Supplied entries:
———
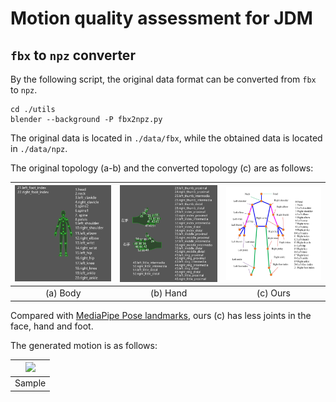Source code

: # Motion quality assessment for JDM


## `fbx` to `npz` converter

By the following script, the original data format can be converted from `fbx` to `npz`.

```shell script
cd ./utils
blender --background -P fbx2npz.py
```

The original data is located in `./data/fbx`, while the obtained data is located in `./data/npz`. 

The original topology (a-b) and the converted topology (c) are as follows:

| ![](data/topology/skeleton_body.jpg) | ![](data/topology/skeleton_hand.jpg) | ![](data/topology/topology.jpg) |
| :----------------------------------: | :----------------------------------: | :-----------------------------: |
|               (a) Body               |               (b) Hand               |            (c) Ours             |


Compared with [MediaPipe Pose landmarks](https://google.github.io/mediapipe/solutions/pose.html#pose-landmark-model-blazepose-ghum-3d), ours (c) has less joints in the face, hand and foot.

The generated motion is as follows:

| ![](outputs/ani/ani.gif) |
| :----------------------: |
|          Sample          |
———
What you should do: From the records above, return each line that has the string "follows".

Exercise answer:
The original topology (a-b) and the converted topology (c) are as follows:
The generated motion is as follows:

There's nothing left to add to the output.